◆ **What is needed**
Gather up every line from the entries below that uses the word "there".
———
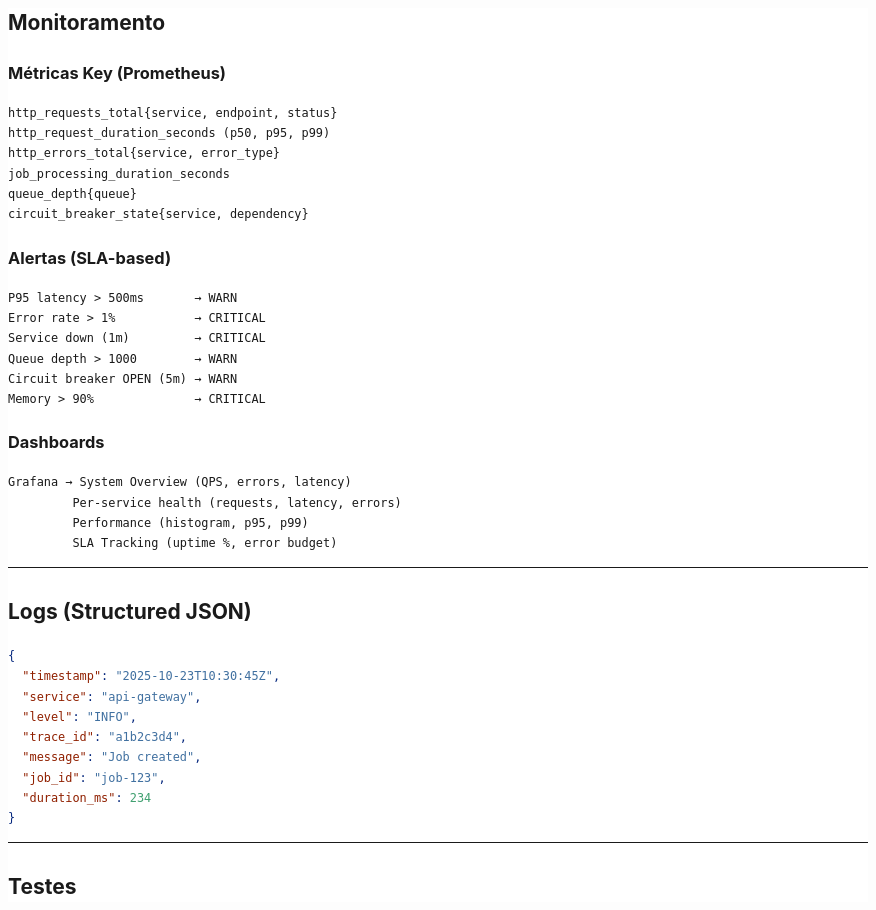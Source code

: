 
## Monitoramento

### Métricas Key (Prometheus)

```
http_requests_total{service, endpoint, status}
http_request_duration_seconds (p50, p95, p99)
http_errors_total{service, error_type}
job_processing_duration_seconds
queue_depth{queue}
circuit_breaker_state{service, dependency}
```

### Alertas (SLA-based)

```
P95 latency > 500ms       → WARN
Error rate > 1%           → CRITICAL
Service down (1m)         → CRITICAL
Queue depth > 1000        → WARN
Circuit breaker OPEN (5m) → WARN
Memory > 90%              → CRITICAL
```

### Dashboards

```
Grafana → System Overview (QPS, errors, latency)
         Per-service health (requests, latency, errors)
         Performance (histogram, p95, p99)
         SLA Tracking (uptime %, error budget)
```

---

## Logs (Structured JSON)

```json
{
  "timestamp": "2025-10-23T10:30:45Z",
  "service": "api-gateway",
  "level": "INFO",
  "trace_id": "a1b2c3d4",
  "message": "Job created",
  "job_id": "job-123",
  "duration_ms": 234
}
```

---

## Testes
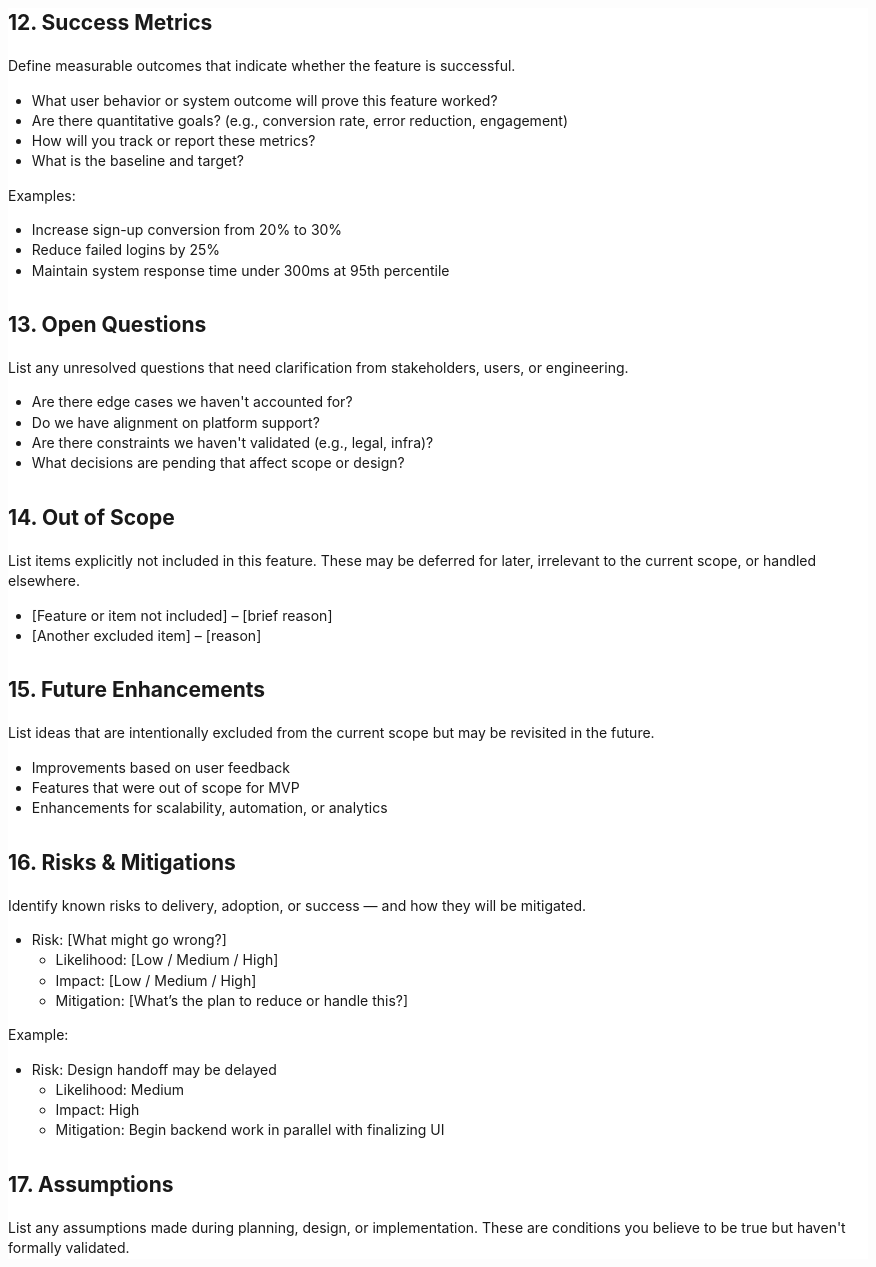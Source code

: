 ## 12. Success Metrics
Define measurable outcomes that indicate whether the feature is successful.

- What user behavior or system outcome will prove this feature worked?
- Are there quantitative goals? (e.g., conversion rate, error reduction, engagement)
- How will you track or report these metrics?
- What is the baseline and target?

Examples:
- Increase sign-up conversion from 20% to 30%
- Reduce failed logins by 25%
- Maintain system response time under 300ms at 95th percentile

## 13. Open Questions
List any unresolved questions that need clarification from stakeholders, users, or engineering.

- Are there edge cases we haven't accounted for?
- Do we have alignment on platform support?
- Are there constraints we haven't validated (e.g., legal, infra)?
- What decisions are pending that affect scope or design?

## 14. Out of Scope
List items explicitly not included in this feature. These may be deferred for later, irrelevant to the current scope, or handled elsewhere.

- [Feature or item not included] – [brief reason]
- [Another excluded item] – [reason]

## 15. Future Enhancements
List ideas that are intentionally excluded from the current scope but may be revisited in the future.

- Improvements based on user feedback
- Features that were out of scope for MVP
- Enhancements for scalability, automation, or analytics

## 16. Risks & Mitigations
Identify known risks to delivery, adoption, or success — and how they will be mitigated.

- Risk: [What might go wrong?]  
  - Likelihood: [Low / Medium / High]  
  - Impact: [Low / Medium / High]  
  - Mitigation: [What’s the plan to reduce or handle this?]

Example:
- Risk: Design handoff may be delayed  
  - Likelihood: Medium  
  - Impact: High  
  - Mitigation: Begin backend work in parallel with finalizing UI

## 17. Assumptions
List any assumptions made during planning, design, or implementation. These are conditions you believe to be true but haven't formally validated.
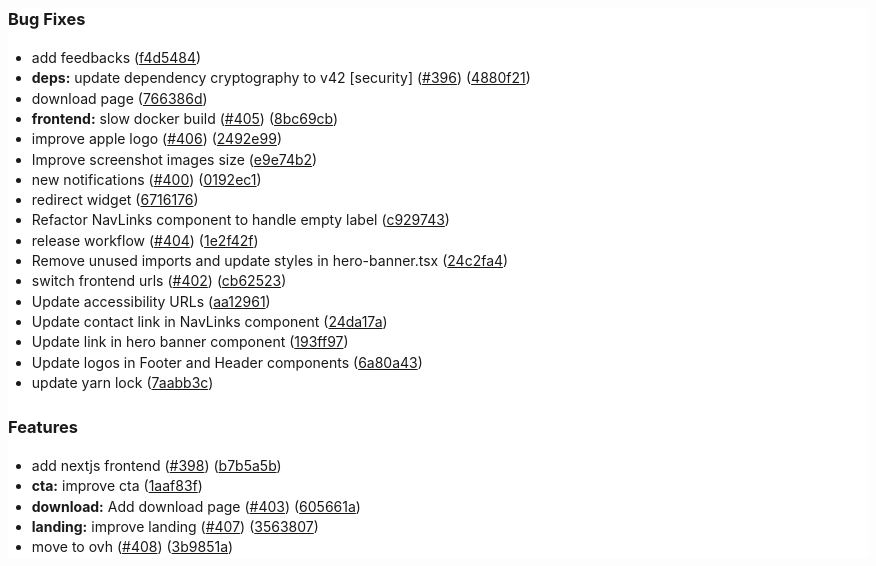 
### Bug Fixes

* add feedbacks ([f4d5484](https://github.com/SocialGouv/recosante/commit/f4d548486bf769b3336665d6726dcf59d3413c08))
* **deps:** update dependency cryptography to v42 [security] ([#396](https://github.com/SocialGouv/recosante/issues/396)) ([4880f21](https://github.com/SocialGouv/recosante/commit/4880f2198489354f0f2ed99e4ce89ea0e4d670b9))
* download page ([766386d](https://github.com/SocialGouv/recosante/commit/766386d5610d52ac9102c29ac7e0d575044aebc1))
* **frontend:** slow docker build ([#405](https://github.com/SocialGouv/recosante/issues/405)) ([8bc69cb](https://github.com/SocialGouv/recosante/commit/8bc69cb5bd9855fea72dfd569226806d39779403))
* improve apple logo ([#406](https://github.com/SocialGouv/recosante/issues/406)) ([2492e99](https://github.com/SocialGouv/recosante/commit/2492e99b10a2bad806d9922dc1ee0b87329ef525))
* Improve screenshot images size ([e9e74b2](https://github.com/SocialGouv/recosante/commit/e9e74b2d02608a9848de0633ef9ff8fc80c81211))
* new notifications ([#400](https://github.com/SocialGouv/recosante/issues/400)) ([0192ec1](https://github.com/SocialGouv/recosante/commit/0192ec1b535ea70e8901e7c35adfaa04dc8e9e24))
* redirect widget ([6716176](https://github.com/SocialGouv/recosante/commit/671617669b4caf38c00a1e83d0cb77a95aad194b))
* Refactor NavLinks component to handle empty label ([c929743](https://github.com/SocialGouv/recosante/commit/c9297432cfe4f819839b17d1ed3f077ee33e62ad))
* release workflow ([#404](https://github.com/SocialGouv/recosante/issues/404)) ([1e2f42f](https://github.com/SocialGouv/recosante/commit/1e2f42f9928cc89aa4d804d6b051c0863aba215b))
* Remove unused imports and update styles in hero-banner.tsx ([24c2fa4](https://github.com/SocialGouv/recosante/commit/24c2fa4498225c9794c353023e4b33ba7ab9360f))
* switch frontend urls ([#402](https://github.com/SocialGouv/recosante/issues/402)) ([cb62523](https://github.com/SocialGouv/recosante/commit/cb625232855b7007382f5fc6f78bcd4f7bf58d4d))
* Update accessibility URLs ([aa12961](https://github.com/SocialGouv/recosante/commit/aa12961c8267f91f2b1904d8e785d6305c39f537))
* Update contact link in NavLinks component ([24da17a](https://github.com/SocialGouv/recosante/commit/24da17ae0d2c9420af6a8ac4479eb0fdb418ddc5))
* Update link in hero banner component ([193ff97](https://github.com/SocialGouv/recosante/commit/193ff97946bd6e38e967f5ce1b1d69dc68e603dd))
* Update logos in Footer and Header components ([6a80a43](https://github.com/SocialGouv/recosante/commit/6a80a431be0bd61e0b9a604a445613731bf8c834))
* update yarn lock ([7aabb3c](https://github.com/SocialGouv/recosante/commit/7aabb3c88c55e6ae354411e9b48fe1c0e05248d3))


### Features

* add nextjs frontend ([#398](https://github.com/SocialGouv/recosante/issues/398)) ([b7b5a5b](https://github.com/SocialGouv/recosante/commit/b7b5a5b5a492bfd24313db32b9a291367c2ddd8f))
* **cta:** improve cta ([1aaf83f](https://github.com/SocialGouv/recosante/commit/1aaf83f7605913a5ce1c61651162ae1911b5ee90))
* **download:** Add download page ([#403](https://github.com/SocialGouv/recosante/issues/403)) ([605661a](https://github.com/SocialGouv/recosante/commit/605661aef9f5cd70e0e7ca7bf87837375414ba6a))
* **landing:** improve landing ([#407](https://github.com/SocialGouv/recosante/issues/407)) ([3563807](https://github.com/SocialGouv/recosante/commit/35638074a662d9c7b6aafd5856af15cb71b97105))
* move to ovh ([#408](https://github.com/SocialGouv/recosante/issues/408)) ([3b9851a](https://github.com/SocialGouv/recosante/commit/3b9851a5acbaf933344e75cd1bd86ca10aabd5fe))
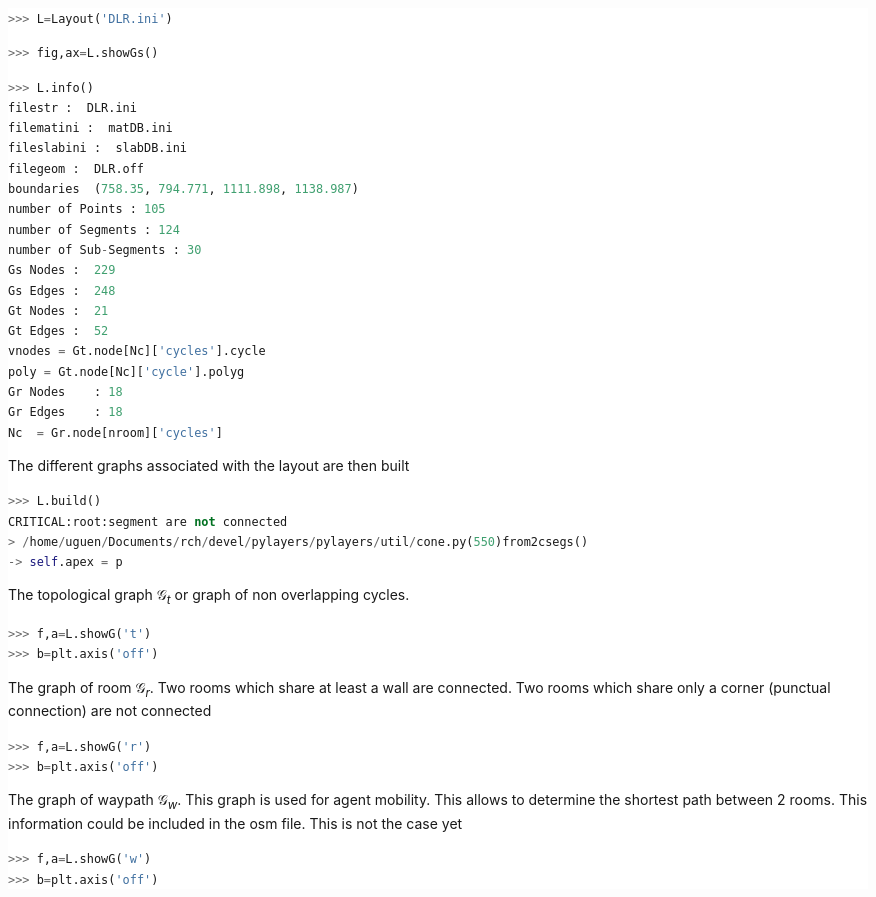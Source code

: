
 ```python
>>> L=Layout('DLR.ini')
```

```python
>>> fig,ax=L.showGs()
```

```python
>>> L.info()
filestr :  DLR.ini
filematini :  matDB.ini
fileslabini :  slabDB.ini
filegeom :  DLR.off
boundaries  (758.35, 794.771, 1111.898, 1138.987)
number of Points : 105
number of Segments : 124
number of Sub-Segments : 30
Gs Nodes :  229
Gs Edges :  248
Gt Nodes :  21
Gt Edges :  52
vnodes = Gt.node[Nc]['cycles'].cycle
poly = Gt.node[Nc]['cycle'].polyg
Gr Nodes    : 18
Gr Edges    : 18
Nc  = Gr.node[nroom]['cycles']
```

The different graphs associated with the layout are then built

```python
>>> L.build()
CRITICAL:root:segment are not connected
> /home/uguen/Documents/rch/devel/pylayers/pylayers/util/cone.py(550)from2csegs()
-> self.apex = p
```

The topological graph $\mathcal{G}_t$ or graph of non overlapping cycles.

```python
>>> f,a=L.showG('t')
>>> b=plt.axis('off')
```

The graph of room $\mathcal{G}_r$. Two rooms which share at least a wall are connected.
Two rooms which share only a corner (punctual connection) are not connected

```python
>>> f,a=L.showG('r')
>>> b=plt.axis('off')
```

The graph of waypath $\mathcal{G}_w$. This graph is used for agent mobility. This allows to determine the shortest path between 2 rooms. This information could be included in the osm file. This is not the case yet

```python
>>> f,a=L.showG('w')
>>> b=plt.axis('off')
```

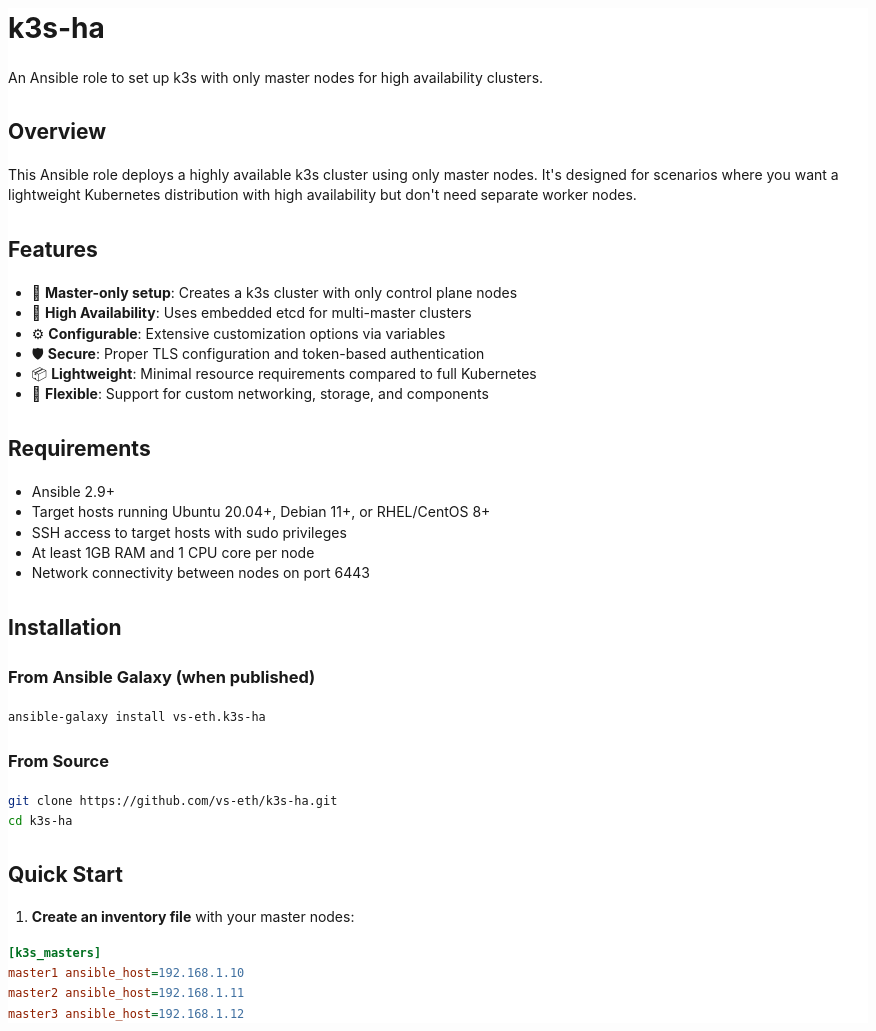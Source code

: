 # k3s-ha

An Ansible role to set up k3s with only master nodes for high availability clusters.

## Overview

This Ansible role deploys a highly available k3s cluster using only master nodes. It's designed for scenarios where you want a lightweight Kubernetes distribution with high availability but don't need separate worker nodes.

## Features

- 🚀 **Master-only setup**: Creates a k3s cluster with only control plane nodes
- 🔐 **High Availability**: Uses embedded etcd for multi-master clusters  
- ⚙️ **Configurable**: Extensive customization options via variables
- 🛡️ **Secure**: Proper TLS configuration and token-based authentication
- 📦 **Lightweight**: Minimal resource requirements compared to full Kubernetes
- 🔧 **Flexible**: Support for custom networking, storage, and components

## Requirements

- Ansible 2.9+
- Target hosts running Ubuntu 20.04+, Debian 11+, or RHEL/CentOS 8+
- SSH access to target hosts with sudo privileges
- At least 1GB RAM and 1 CPU core per node
- Network connectivity between nodes on port 6443

## Installation

### From Ansible Galaxy (when published)

```bash
ansible-galaxy install vs-eth.k3s-ha
```

### From Source

```bash
git clone https://github.com/vs-eth/k3s-ha.git
cd k3s-ha
```

## Quick Start

1. **Create an inventory file** with your master nodes:

```ini
[k3s_masters]
master1 ansible_host=192.168.1.10
master2 ansible_host=192.168.1.11  
master3 ansible_host=192.168.1.12
```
———
◆ **Task result**
- Are there quantitative goals? (e.g., conversion rate, error reduction, engagement)
- Are there edge cases we haven't accounted for?
- Are there constraints we haven't validated (e.g., legal, infra)?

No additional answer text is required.